Une perte nette de 28 milliards FCFA attendue pour 2026

La Société nationale des pétroles du Niger (SONIDEP) se dirige vers une perte nette de 28 milliards de FCFA pour l’exercice 2026. Ce chiffre, issu des dernières projections du Fonds monétaire international (FMI), met en lumière le coût réel de la politique de maintien des prix à la pompe. La demande intérieure en forte hausse et les coûts d’importation sur le marché international expliquent en grande partie cette situation.

L’impact des réformes nigérianes sur la demande locale

La suppression des subventions sur l’essence au Nigeria, décidée par le président Bola Tinubu, a eu des répercussions directes au Niger. Le carburant nigérien, maintenu à un prix artificiellement bas par l’État, est devenu plus attractif que celui du voisin nigérian. Cette différence de prix a stimulé la consommation locale et intensifié les flux transfrontaliers.

Une production nationale insuffisante

La Société de raffinage de Zinder (SORAZ), dont la capacité de production est limitée, ne parvient pas à couvrir l’ensemble de la demande nationale. Pour éviter les pénuries, la SONIDEP a dû importer massivement du carburant acheté à des prix élevés sur les marchés internationaux, puis le revendre à perte sur le territoire national.

Une facture globale de 42 milliards FCFA

Le coût total des subventions liées aux importations est estimé à 42 milliards de FCFA pour 2026. Cette somme vise à maintenir les prix à la pompe inchangés et à préserver le pouvoir d’achat des ménages. La répartition de cette charge obère lourdement les finances de l’opérateur national :

  • 15 milliards de FCFA seront prélevés sur le mécanisme et le fonds de stabilisation des prix de la SONIDEP, épuisant ses réserves de précaution.
  • 28 milliards de FCFA restants creuseront une perte nette directe dans les comptes de l’entreprise publique.

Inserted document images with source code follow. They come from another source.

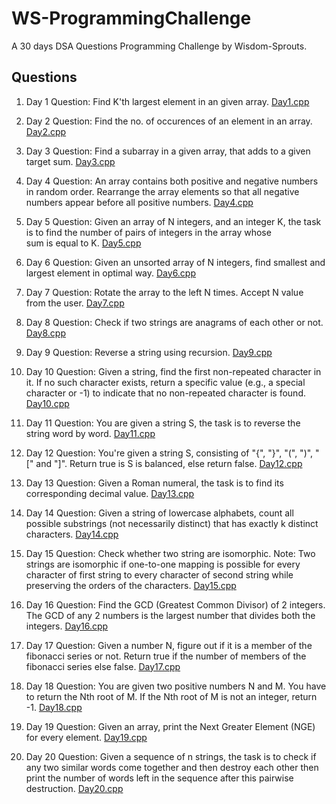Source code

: # WS-ProgrammingChallenge
A 30 days DSA Questions Programming Challenge by Wisdom-Sprouts.

## Questions

1. Day 1 Question: Find K'th largest element in an given array.
   [Day1.cpp](https://github.com/Shreeyash01/WS-ProgrammingChallenge/blob/main/Day1.cpp)

2. Day 2 Question: Find the no. of occurences of an element in an array.
   [Day2.cpp](https://github.com/Shreeyash01/WS-ProgrammingChallenge/blob/main/Day2.cpp)

3. Day 3 Question: Find a subarray in a given array, that adds to a given target sum.
   [Day3.cpp](https://github.com/Shreeyash01/WS-ProgrammingChallenge/blob/main/Day3.cpp)

4. Day 4 Question: An array contains both positive and negative numbers in random order. Rearrange the array elements so that all negative numbers appear before all positive numbers.
   [Day4.cpp](https://github.com/Shreeyash01/WS-ProgrammingChallenge/blob/main/Day4.cpp)

5. Day 5 Question: Given an array of N integers, and an integer K, the task is to find the number of pairs of integers in the array whose sum is equal to K.
   [Day5.cpp](https://github.com/Shreeyash01/WS-ProgrammingChallenge/blob/main/Day5.cpp)

6. Day 6 Question: Given an unsorted array of N integers, find smallest and largest element in optimal way.
   [Day6.cpp](https://github.com/Shreeyash01/WS-ProgrammingChallenge/blob/main/Day6.cpp)

7. Day 7 Question: Rotate the array to the left N times. Accept N value from the user.
   [Day7.cpp](https://github.com/Shreeyash01/WS-ProgrammingChallenge/blob/main/Day7.cpp)

8. Day 8 Question: Check if two strings are anagrams of each other or not.
   [Day8.cpp](https://github.com/Shreeyash01/WS-ProgrammingChallenge/blob/main/Day8.cpp)

9. Day 9 Question: Reverse a string using recursion.
   [Day9.cpp](https://github.com/Shreeyash01/WS-ProgrammingChallenge/blob/main/Day9.cpp)

10. Day 10 Question: Given a string, find the first non-repeated character in it. If no such character exists, return a specific value (e.g., a special character or -1) to indicate that no non-repeated character is found.
   [Day10.cpp](https://github.com/Shreeyash01/WS-ProgrammingChallenge/blob/main/Day10.cpp)

11. Day 11 Question: You are given a string S, the task is to reverse the string word by word.
   [Day11.cpp](https://github.com/Shreeyash01/WS-ProgrammingChallenge/blob/main/Day11.cpp)

12. Day 12 Question: You're given a string S,  consisting of "{", "}", "(", ")", "[" and "]". Return true is S is balanced, else return false.
   [Day12.cpp](https://github.com/Shreeyash01/WS-ProgrammingChallenge/blob/main/Day12.cpp)

13. Day 13 Question: Given a Roman numeral, the task is to find its corresponding decimal value.
   [Day13.cpp](https://github.com/Shreeyash01/WS-ProgrammingChallenge/blob/main/Day13.cpp)

14. Day 14 Question: Given a string of lowercase alphabets, count all possible substrings (not necessarily distinct) that has exactly k distinct characters.
   [Day14.cpp](https://github.com/Shreeyash01/WS-ProgrammingChallenge/blob/main/Day14.cpp)

15. Day 15 Question: Check whether two string are isomorphic.
Note: Two strings are isomorphic if one-to-one mapping is possible for every character of first string to every character of second string while preserving the orders of the characters.
   [Day15.cpp](https://github.com/Shreeyash01/WS-ProgrammingChallenge/blob/main/Day15.cpp)

16. Day 16 Question: Find the GCD (Greatest Common Divisor) of 2 integers. The GCD of any 2 numbers is the largest number that divides both the integers.
   [Day16.cpp](https://github.com/Shreeyash01/WS-ProgrammingChallenge/blob/main/Day16.cpp)

17. Day 17 Question: Given a number N, figure out if it is a member of the fibonacci series or not. Return true if the number of members of the fibonacci series else false.
   [Day17.cpp](https://github.com/Shreeyash01/WS-ProgrammingChallenge/blob/main/Day17.cpp)

18. Day 18 Question: You are given two positive numbers N and M. You have to return the Nth root of M. If the Nth root of M is not an integer, return -1.
   [Day18.cpp](https://github.com/Shreeyash01/WS-ProgrammingChallenge/blob/main/Day18.cpp)

19. Day 19 Question: Given an array, print the Next Greater Element (NGE) for every element.
   [Day19.cpp](https://github.com/Shreeyash01/WS-ProgrammingChallenge/blob/main/Day19.cpp)

20. Day 20 Question: Given a sequence of n strings, the task is to check if any two similar words come together and then destroy each other then print the number of words left in the sequence after this pairwise destruction.
   [Day20.cpp](https://github.com/Shreeyash01/WS-ProgrammingChallenge/blob/main/Day20.cpp)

Des conséquences pour le Trésor public

L’impact de ces choix ne se limite pas à la SONIDEP. Le budget de l’État en subit également les effets. Le gouvernement espérait percevoir 3,3 milliards de FCFA de dividendes au titre des performances de la société. Cependant, les nouvelles projections du FMI ramènent cette recette à zéro.

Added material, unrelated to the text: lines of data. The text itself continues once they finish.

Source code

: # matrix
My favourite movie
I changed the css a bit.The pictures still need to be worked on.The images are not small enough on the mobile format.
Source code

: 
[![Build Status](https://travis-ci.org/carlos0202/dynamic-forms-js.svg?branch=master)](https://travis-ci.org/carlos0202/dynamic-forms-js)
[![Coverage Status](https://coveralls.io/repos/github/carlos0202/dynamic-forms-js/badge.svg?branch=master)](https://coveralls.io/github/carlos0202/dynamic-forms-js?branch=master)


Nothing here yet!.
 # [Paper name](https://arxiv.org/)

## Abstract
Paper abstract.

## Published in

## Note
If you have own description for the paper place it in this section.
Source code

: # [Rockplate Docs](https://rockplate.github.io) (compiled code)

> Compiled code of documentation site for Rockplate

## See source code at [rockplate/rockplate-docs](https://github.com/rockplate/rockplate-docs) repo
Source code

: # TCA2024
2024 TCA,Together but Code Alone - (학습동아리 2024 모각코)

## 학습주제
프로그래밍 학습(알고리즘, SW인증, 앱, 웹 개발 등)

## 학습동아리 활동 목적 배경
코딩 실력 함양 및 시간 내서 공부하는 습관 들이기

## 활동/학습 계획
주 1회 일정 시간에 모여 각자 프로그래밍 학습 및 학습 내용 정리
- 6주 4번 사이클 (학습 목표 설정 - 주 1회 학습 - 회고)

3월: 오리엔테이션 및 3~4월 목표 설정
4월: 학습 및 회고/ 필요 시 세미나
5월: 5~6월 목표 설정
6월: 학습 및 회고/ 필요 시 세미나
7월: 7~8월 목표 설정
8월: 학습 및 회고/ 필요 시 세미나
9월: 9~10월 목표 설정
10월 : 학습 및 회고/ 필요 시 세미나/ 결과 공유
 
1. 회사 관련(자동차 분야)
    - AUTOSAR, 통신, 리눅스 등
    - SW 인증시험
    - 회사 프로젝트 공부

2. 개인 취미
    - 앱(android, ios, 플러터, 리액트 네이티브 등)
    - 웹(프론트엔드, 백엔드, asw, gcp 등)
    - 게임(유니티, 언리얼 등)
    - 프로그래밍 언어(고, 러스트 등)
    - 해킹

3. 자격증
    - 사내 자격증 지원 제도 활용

En faisant absorber le choc pétrolier par le bilan de la SONIDEP plutôt que par une révision des prix à la pompe ou un contrôle strict des flux transfrontaliers, les autorités préservent la paix sociale à court terme. Toutefois, cette stratégie soulève la question de la durabilité financière du principal distributeur national, contraint de sacrifier sa rentabilité et ses fonds propres pour jouer le rôle de bouclier tarifaire.